Knowing that most Parisian museums are closed on Mondays, I saved the islands and cathedrals for my last full day in Paris, wanting to make the most of my time in the city.
To finish off the trip right, Rachel and I decided to splurge on breakfast at the prestigious Cafe de Flore on Boulevard Saint-Germain during our last day. I ordered the Quiche Lorainne with my cafe creme, and it was definitely the best quiche I’ve ever had! The light, flaky crust was just the right texture against the creamy and flavorful egg-and-cheese filling. I was thoroughly impressed.
The waiters at Cafe de Flore were resplendent in black vests and bow ties, so we sat for a while in the quaint atmosphere, sipping our lattes and looking out the glass walls at the pedestrians passing by outside. I sat and sketched while Rachel read a book; then I helped a couple from Portugal decipher the French menu when they caught my eye and smiled apologetically, looking sheepish.
Once we felt it was time to relinquish our table, Rachel and I took the Metro to Notre-Dame on Ile de la Cite. Coming up on the North side of the cathedral where visitors enter was disappointing. I expected to see the rounded spire and flying buttresses, but instead we saw the two boxy towers of what I had always considered the back side of Notre-Dame. We waited in line in the rain, and once inside, I felt much better because the inside was just as beautiful as I’d imagined.
The Rose windows were especially breathtaking, but I was frustrated to see signs everywhere instructing visitors to pay in order to light and candle and pray. I realize that Notre-Dame is now a tourist attraction that expects to take in funding, but it made me think of Matthew 21 when Jesus says, “You have turned my Father’s house into a den of thieves!” It also made me thankful for John 4:23 and 1 Cor. 3:16. We don’t have to worship God at any particular place; we are called to worship in Spirit and in Truth!
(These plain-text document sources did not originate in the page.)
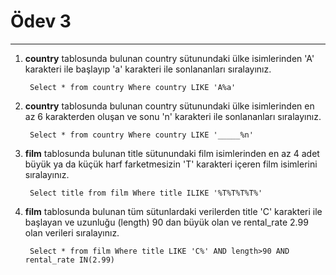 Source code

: # Ödev 3
---
1. **country** tablosunda bulunan country sütunundaki ülke isimlerinden 'A' karakteri ile başlayıp 'a' karakteri ile sonlananları sıralayınız.

        Select * from country Where country LIKE 'A%a'

2. **country** tablosunda bulunan country sütunundaki ülke isimlerinden en az 6 karakterden oluşan ve sonu 'n' karakteri ile sonlananları sıralayınız.

        Select * from country Where country LIKE '_____%n'

3. **film** tablosunda bulunan title sütunundaki film isimlerinden en az 4 adet büyük ya da küçük harf farketmesizin 'T' karakteri içeren film isimlerini sıralayınız.

        Select title from film Where title ILIKE '%T%T%T%T%'

4. **film** tablosunda bulunan tüm sütunlardaki verilerden title 'C' karakteri ile başlayan ve uzunluğu (length) 90 dan büyük olan ve rental_rate 2.99 olan verileri sıralayınız.

        Select * from film Where title LIKE 'C%' AND length>90 AND rental_rate IN(2.99)



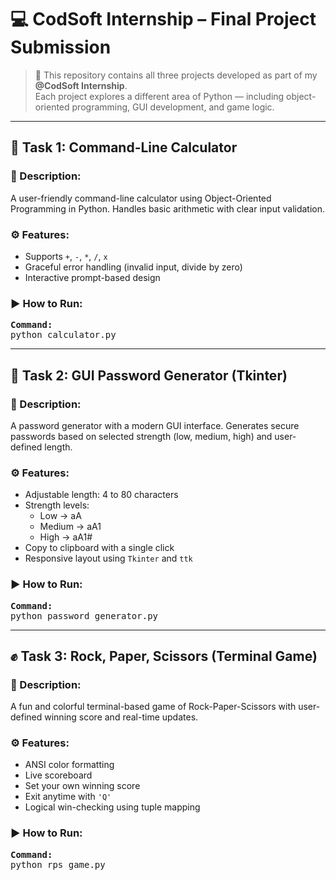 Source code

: # 💻 CodSoft Internship – Final Project Submission

> 🚀 This repository contains all three projects developed as part of my **@CodSoft Internship**.  
Each project explores a different area of Python — including object-oriented programming, GUI development, and game logic.

---

## 🧮 Task 1: Command-Line Calculator

### 📌 Description:
A user-friendly command-line calculator using Object-Oriented Programming in Python. Handles basic arithmetic with clear input validation.

### ⚙️ Features:
- Supports `+`, `-`, `*`, `/`, `x`
- Graceful error handling (invalid input, divide by zero)
- Interactive prompt-based design

### ▶️ How to Run:
<pre>
<b>Command:</b>
python calculator.py
</pre>


---

## 🔐 Task 2: GUI Password Generator (Tkinter)

### 📌 Description:
A password generator with a modern GUI interface. Generates secure passwords based on selected strength (low, medium, high) and user-defined length.

### ⚙️ Features:
- Adjustable length: 4 to 80 characters
- Strength levels:
  - Low → aA
  - Medium → aA1
  - High → aA1#
- Copy to clipboard with a single click
- Responsive layout using `Tkinter` and `ttk`

### ▶️ How to Run:
<pre>
<b>Command:</b>
python password_generator.py
</pre>


---

## ✊ Task 3: Rock, Paper, Scissors (Terminal Game)

### 📌 Description:
A fun and colorful terminal-based game of Rock-Paper-Scissors with user-defined winning score and real-time updates.

### ⚙️ Features:
- ANSI color formatting
- Live scoreboard
- Set your own winning score
- Exit anytime with `'Q'`
- Logical win-checking using tuple mapping

### ▶️ How to Run:
<pre>
<b>Command:</b>
python rps_game.py
</pre>



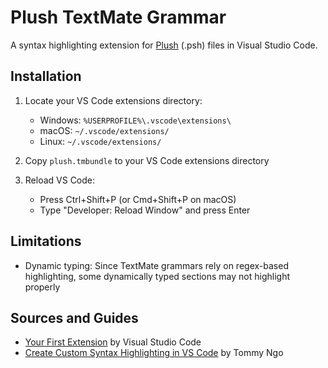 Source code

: # Plush TextMate Grammar

A syntax highlighting extension for [Plush](https://github.com/maximecb/plush) (.psh) files in Visual Studio Code.

## Installation

1. Locate your VS Code extensions directory:
    - Windows: `%USERPROFILE%\.vscode\extensions\`
    - macOS: `~/.vscode/extensions/`
    - Linux: `~/.vscode/extensions/`

2. Copy `plush.tmbundle` to your VS Code extensions directory

3. Reload VS Code:
    - Press Ctrl+Shift+P (or Cmd+Shift+P on macOS)
    - Type "Developer: Reload Window" and press Enter

## Limitations

- Dynamic typing: Since TextMate grammars rely on regex-based highlighting, some dynamically typed sections may not highlight properly

## Sources and Guides

- [Your First Extension](https://code.visualstudio.com/api/get-started/your-first-extension) by Visual Studio Code
- [Create Custom Syntax Highlighting in VS Code](https://www.youtube.com/watch?v=5msZv-nKebI) by Tommy Ngo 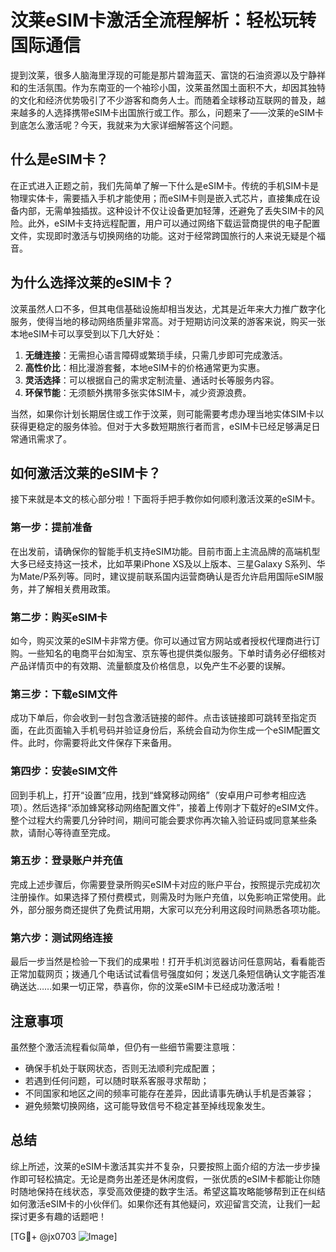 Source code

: # 汶莱eSIM卡激活全流程解析：轻松玩转国际通信

提到汶莱，很多人脑海里浮现的可能是那片碧海蓝天、富饶的石油资源以及宁静祥和的生活氛围。作为东南亚的一个袖珍小国，汶莱虽然国土面积不大，却因其独特的文化和经济优势吸引了不少游客和商务人士。而随着全球移动互联网的普及，越来越多的人选择携带eSIM卡出国旅行或工作。那么，问题来了——汶莱的eSIM卡到底怎么激活呢？今天，我就来为大家详细解答这个问题。

## 什么是eSIM卡？

在正式进入正题之前，我们先简单了解一下什么是eSIM卡。传统的手机SIM卡是物理实体卡，需要插入手机才能使用；而eSIM卡则是嵌入式芯片，直接集成在设备内部，无需单独插拔。这种设计不仅让设备更加轻薄，还避免了丢失SIM卡的风险。此外，eSIM卡支持远程配置，用户可以通过网络下载运营商提供的电子配置文件，实现即时激活与切换网络的功能。这对于经常跨国旅行的人来说无疑是个福音。

## 为什么选择汶莱的eSIM卡？

汶莱虽然人口不多，但其电信基础设施却相当发达，尤其是近年来大力推广数字化服务，使得当地的移动网络质量非常高。对于短期访问汶莱的游客来说，购买一张本地eSIM卡可以享受到以下几大好处：

1. **无缝连接**：无需担心语言障碍或繁琐手续，只需几步即可完成激活。
2. **高性价比**：相比漫游套餐，本地eSIM卡的价格通常更为实惠。
3. **灵活选择**：可以根据自己的需求定制流量、通话时长等服务内容。
4. **环保节能**：无须额外携带多张实体SIM卡，减少资源浪费。

当然，如果你计划长期居住或工作于汶莱，则可能需要考虑办理当地实体SIM卡以获得更稳定的服务体验。但对于大多数短期旅行者而言，eSIM卡已经足够满足日常通讯需求了。

## 如何激活汶莱的eSIM卡？

接下来就是本文的核心部分啦！下面将手把手教你如何顺利激活汶莱的eSIM卡。

### 第一步：提前准备
在出发前，请确保你的智能手机支持eSIM功能。目前市面上主流品牌的高端机型大多已经支持这一技术，比如苹果iPhone XS及以上版本、三星Galaxy S系列、华为Mate/P系列等。同时，建议提前联系国内运营商确认是否允许启用国际eSIM服务，并了解相关费用政策。

### 第二步：购买eSIM卡
如今，购买汶莱的eSIM卡非常方便。你可以通过官方网站或者授权代理商进行订购。一些知名的电商平台如淘宝、京东等也提供类似服务。下单时请务必仔细核对产品详情页中的有效期、流量额度及价格信息，以免产生不必要的误解。

### 第三步：下载eSIM文件
成功下单后，你会收到一封包含激活链接的邮件。点击该链接即可跳转至指定页面，在此页面输入手机号码并验证身份后，系统会自动为你生成一个eSIM配置文件。此时，你需要将此文件保存下来备用。

### 第四步：安装eSIM文件
回到手机上，打开“设置”应用，找到“蜂窝移动网络”（安卓用户可参考相应选项）。然后选择“添加蜂窝移动网络配置文件”，接着上传刚才下载好的eSIM文件。整个过程大约需要几分钟时间，期间可能会要求你再次输入验证码或同意某些条款，请耐心等待直至完成。

### 第五步：登录账户并充值
完成上述步骤后，你需要登录所购买eSIM卡对应的账户平台，按照提示完成初次注册操作。如果选择了预付费模式，则需及时为账户充值，以免影响正常使用。此外，部分服务商还提供了免费试用期，大家可以充分利用这段时间熟悉各项功能。

### 第六步：测试网络连接
最后一步当然是检验一下我们的成果啦！打开手机浏览器访问任意网站，看看能否正常加载网页；拨通几个电话试试看信号强度如何；发送几条短信确认文字能否准确送达……如果一切正常，恭喜你，你的汶莱eSIM卡已经成功激活啦！

## 注意事项
虽然整个激活流程看似简单，但仍有一些细节需要注意哦：
- 确保手机处于联网状态，否则无法顺利完成配置；
- 若遇到任何问题，可以随时联系客服寻求帮助；
- 不同国家和地区之间的频率可能存在差异，因此请事先确认手机是否兼容；
- 避免频繁切换网络，这可能导致信号不稳定甚至掉线现象发生。

## 总结

综上所述，汶莱的eSIM卡激活其实并不复杂，只要按照上面介绍的方法一步步操作即可轻松搞定。无论是商务出差还是休闲度假，一张优质的eSIM卡都能让你随时随地保持在线状态，享受高效便捷的数字生活。希望这篇攻略能够帮到正在纠结如何激活eSIM卡的小伙伴们。如果你还有其他疑问，欢迎留言交流，让我们一起探讨更多有趣的话题吧！

[TG💪+ @jx0703 ![Image](https://github.com/user-attachments/assets/dbca1d08-cadb-493c-b0ec-ad6f7a83f270)] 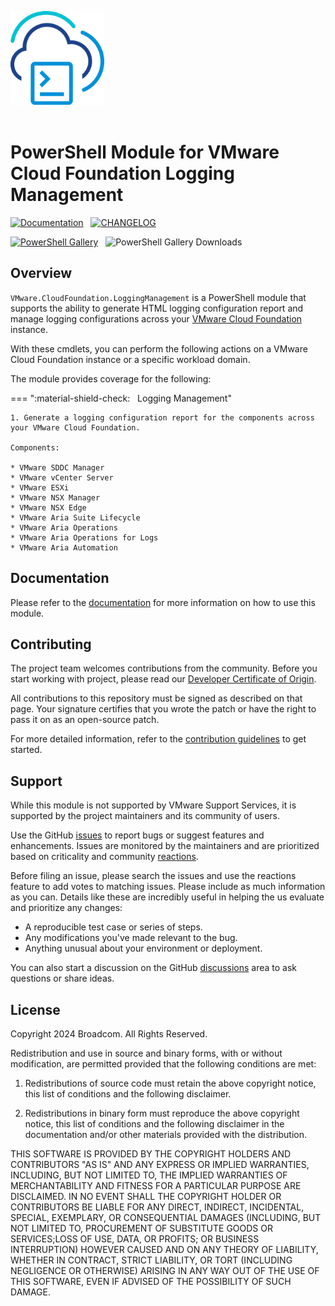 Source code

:<!-- markdownlint-disable first-line-h1 no-inline-html -->

<img src=".github/icon-400px.svg" alt="A PowerShell Module for Cloud Foundation Logging Management" width="150"></br></br>

# PowerShell Module for VMware Cloud Foundation Logging Management

[<img src="https://img.shields.io/badge/Documentation-Read-blue?style=for-the-badge&logo=readthedocs&logoColor=white" alt="Documentation">][docs-module]&nbsp;&nbsp;
[<img src="https://img.shields.io/badge/Changelog-Read-blue?style=for-the-badge&logo=github&logoColor=white" alt="CHANGELOG" >][changelog]

[<img src="https://img.shields.io/powershellgallery/v/VMware.CloudFoundation.LoggingManagement?style=for-the-badge&logo=powershell&logoColor=white" alt="PowerShell Gallery">][psgallery-module]&nbsp;&nbsp;
<img src="https://img.shields.io/powershellgallery/dt/VMware.CloudFoundation.LoggingManagement?style=for-the-badge&logo=powershell&logoColor=white" alt="PowerShell Gallery Downloads">

## Overview

`VMware.CloudFoundation.LoggingManagement` is a PowerShell module that supports the ability to generate  HTML logging configuration report and manage logging configurations across your [VMware Cloud Foundatiоn][docs-vmware-cloud-foundation] instance.

With these cmdlets, you can perform the following actions on a VMware Cloud Foundation instance or a specific workload domain.

The module provides coverage for the following:

=== ":material-shield-check: &nbsp; Logging Management"

    1. Generate a logging configuration report for the components across your VMware Cloud Foundation.

    Components:

    * VMware SDDC Manager
    * VMware vCenter Server
    * VMware ESXi
    * VMware NSX Manager
    * VMware NSX Edge
    * VMware Aria Suite Lifecycle
    * VMware Aria Operations
    * VMware Aria Operations for Logs
    * VMware Aria Automation

## Documentation

Please refer to the [documentation][docs-module] for more information on how to use this module.

## Contributing

The project team welcomes contributions from the community. Before you start working with project, please read our
[Developer Certificate of Origin][vmware-cla-dco].

All contributions to this repository must be signed as described on that page. Your signature certifies that you wrote
the patch or have the right to pass it on as an open-source patch.

For more detailed information, refer to the [contribution guidelines][contributing] to get started.

## Support

While this module is not supported by VMware Support Services, it is supported by the project maintainers and its community of users.

Use the GitHub [issues][gh-issues] to report bugs or suggest features and enhancements. Issues are monitored by the maintainers and are prioritized based on criticality and community [reactions][gh-reactions].

Before filing an issue, please search the issues and use the reactions feature to add votes to matching issues. Please include as much information as you can. Details like these are incredibly useful in helping the us evaluate and prioritize any changes:

- A reproducible test case or series of steps.
- Any modifications you've made relevant to the bug.
- Anything unusual about your environment or deployment.

You can also start a discussion on the GitHub [discussions][gh-discussions] area to ask questions or share ideas.

## License

Copyright 2024 Broadcom. All Rights Reserved.

Redistribution and use in source and binary forms, with or without modification, are permitted provided that the
following conditions are met:

1. Redistributions of source code must retain the above copyright notice, this list of conditions and the following
disclaimer.

1. Redistributions in binary form must reproduce the above copyright notice, this list of conditions and the following
disclaimer in the documentation and/or other materials provided with the distribution.

THIS SOFTWARE IS PROVIDED BY THE COPYRIGHT HOLDERS AND CONTRIBUTORS "AS IS" AND ANY EXPRESS OR IMPLIED WARRANTIES,
INCLUDING, BUT NOT LIMITED TO, THE IMPLIED WARRANTIES OF MERCHANTABILITY AND FITNESS FOR A PARTICULAR PURPOSE ARE
DISCLAIMED. IN NO EVENT SHALL THE COPYRIGHT HOLDER OR CONTRIBUTORS BE LIABLE FOR ANY DIRECT, INDIRECT, INCIDENTAL,
SPECIAL, EXEMPLARY, OR CONSEQUENTIAL DAMAGES (INCLUDING, BUT NOT LIMITED TO, PROCUREMENT OF SUBSTITUTE GOODS OR
SERVICES;LOSS OF USE, DATA, OR PROFITS; OR BUSINESS INTERRUPTION) HOWEVER CAUSED AND ON ANY THEORY OF LIABILITY,
WHETHER IN CONTRACT, STRICT LIABILITY, OR TORT (INCLUDING NEGLIGENCE OR OTHERWISE) ARISING IN ANY WAY OUT OF THE
USE OF THIS SOFTWARE, EVEN IF ADVISED OF THE POSSIBILITY OF SUCH DAMAGE.

[//]: Links

[changelog]: CHANGELOG.md
[contributing]: CONTRIBUTING.md
[docs-vmware-cloud-foundation]: https://docs.vmware.com/en/VMware-Cloud-Foundation
[docs-module]: https://vmware.github.io/powershell-module-for-vmware-cloud-foundation-logging-management
[gh-discussions]: https://github.com/vmware/powershell-module-for-vmware-cloud-foundation-logging-management/discussions
[gh-issues]: https://github.com/vmware/powershell-module-for-vmware-cloud-foundation-logging-management/issues
[gh-reactions]: https://blog.github.com/2016-03-10-add-reactions-to-pull-requests-issues-and-comments/
[psgallery-module]: https://www.powershellgallery.com/packages/VMware.CloudFoundation.LoggingManagement
[vmware-cla-dco]: https://cla.vmware.com/dco
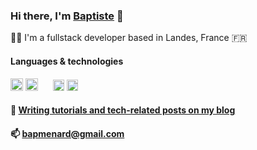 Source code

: ### Hi there, I'm [Baptiste](https://www.baptistemenard.com/about) 👋

👨‍💻 I'm a fullstack developer based in Landes, France 🇫🇷  


#### Languages & technologies

<p>
  <span>
    <img src="https://cdn.iconscout.com/icon/free/png-512/typescript-1174965.png" alt="drawing" width="20"/>
    <img src="https://upload.wikimedia.org/wikipedia/commons/thumb/4/47/React.svg/674px-React.svg.png" width="20"/>
    <img src="https://encrypted-tbn0.gstatic.com/images?q=tbn%3AANd9GcTEpufCB5fUnjUjqhNFZySltK_VYUcH5Y8vqA&usqp=CAU" width="16"/>
    <img src="https://cdn.worldvectorlogo.com/logos/apollo-graphql-compact.svg" width="18"/>
    <img src="https://upload.wikimedia.org/wikipedia/commons/thumb/1/17/GraphQL_Logo.svg/1200px-GraphQL_Logo.svg.png" width="18"/>
</span>  
</p>

#### 💬 [Writing tutorials and tech-related posts on my blog](https://www.baptistemenard.com)

#### 📫 bapmenard@gmail.com

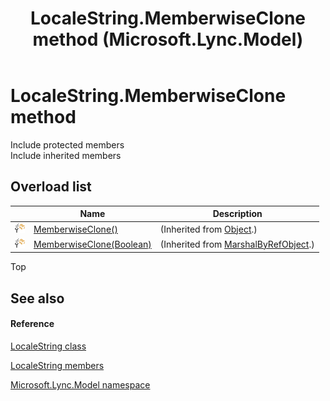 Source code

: ﻿---
title: LocaleString.MemberwiseClone method  (Microsoft.Lync.Model)
TOCTitle: 'MemberwiseClone method '
ms:assetid: Overload:Microsoft.Lync.Model.LocaleString.MemberwiseClone_DI_3_UC_OCS14MrefLyncWPF
ms:mtpsurl: https://msdn.microsoft.com/en-us/library/microsoft.lync.model.localestring.memberwiseclone_di_3_uc_ocs14mreflyncwpf(v=office.15)
ms:contentKeyID: 48597682
ms.date: 07/28/2014
mtps_version: v=office.15
f1_keywords:
- Microsoft.Lync.Model.LocaleString.MemberwiseClone
dev_langs:
- CSharp
- JScript
- VB
- other
---

# LocaleString.MemberwiseClone method

Include protected members  
Include inherited members  

## Overload list

<table>
<thead>
<tr class="header">
<th> </th>
<th>Name</th>
<th>Description</th>
</tr>
</thead>
<tbody>
<tr class="odd">
<td><img src="images/Hh347903.protmethod(Office.15).gif" title="Protected method" alt="Protected method" /></td>
<td><a href="http://msdn2.microsoft.com/en-us/library/57ctke0a">MemberwiseClone()</a></td>
<td>(Inherited from <a href="http://msdn2.microsoft.com/en-us/library/e5kfa45b">Object</a>.)</td>
</tr>
<tr class="even">
<td><img src="images/Hh347903.protmethod(Office.15).gif" title="Protected method" alt="Protected method" /></td>
<td><a href="http://msdn2.microsoft.com/en-us/library/ms131262">MemberwiseClone(Boolean)</a></td>
<td>(Inherited from <a href="http://msdn2.microsoft.com/en-us/library/w4302s1f">MarshalByRefObject</a>.)</td>
</tr>
</tbody>
</table>


Top

## See also

#### Reference

[LocaleString class](localestring-class-microsoft-lync-model_2.md)

[LocaleString members](localestring-members-microsoft-lync-model_2.md)

[Microsoft.Lync.Model namespace](microsoft-lync-model-namespace_2.md)

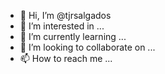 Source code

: - 👋 Hi, I’m @tjrsalgados
- 👀 I’m interested in ...
- 🌱 I’m currently learning ...
- 💞️ I’m looking to collaborate on ...
- 📫 How to reach me ...

<!---
tjrsalgados/tjrsalgados is a ✨ special ✨ repository because its `README.md` (this file) appears on your GitHub profile.
You can click the Preview link to take a look at your changes.
--->
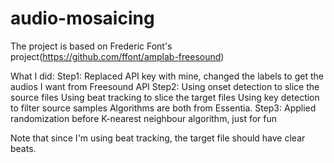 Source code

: # audio-mosaicing
The project is based on Frederic Font's project(https://github.com/ffont/amplab-freesound)

What I did:
Step1:
Replaced API key with mine, changed the labels to get the audios I want from Freesound API
Step2:
Using onset detection to slice the source files
Using beat tracking to slice the target files
Using key detection to filter source samples
Algorithms are both from Essentia.
Step3:
Applied randomization before K-nearest neighbour algorithm, just for fun

Note that since I'm using beat tracking, the target file should have clear beats.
Back outside in the rain, I took Rachel around the quiet, unfrequented South side of Notre-Dame and was rewarded with a stunning, unobstructed view of rose gardens encircling the majestic flying buttresses around the nave of the cathedral. This was where I wanted to spend my time – away from the crowds and in the presence of great beauty, both natural and man made. I took in a deep breath, savoring the moment and literally stopping to smell the roses. It was magnificent and moving; a memory I will cherish.
The rain really starting coming down as we walked the length of the island to Sainte-Chapelle, and we passed a man whistling “Singing in the Rain”. The familiar tune and his carefree vocalization made my heart happy. Twenty minutes later, I stepped inside the lesser-known chapel of Ile de la Cite, and it took my breath away.
Rich colors dominated the surprisingly low ceiling, and this close, the detail work and structural patterns of the vaulting were more readily admired. A narrow spiral staircase took us to an upper floor where the king used to worship, and it was probably the coolest cathedral I have ever been in (significant, since I’ve visited St. Paul’s in Rome, St. Patrick in NYC, Westminister in London, Washington National Cathedral in DC, St. Michael’s in Brussels and more).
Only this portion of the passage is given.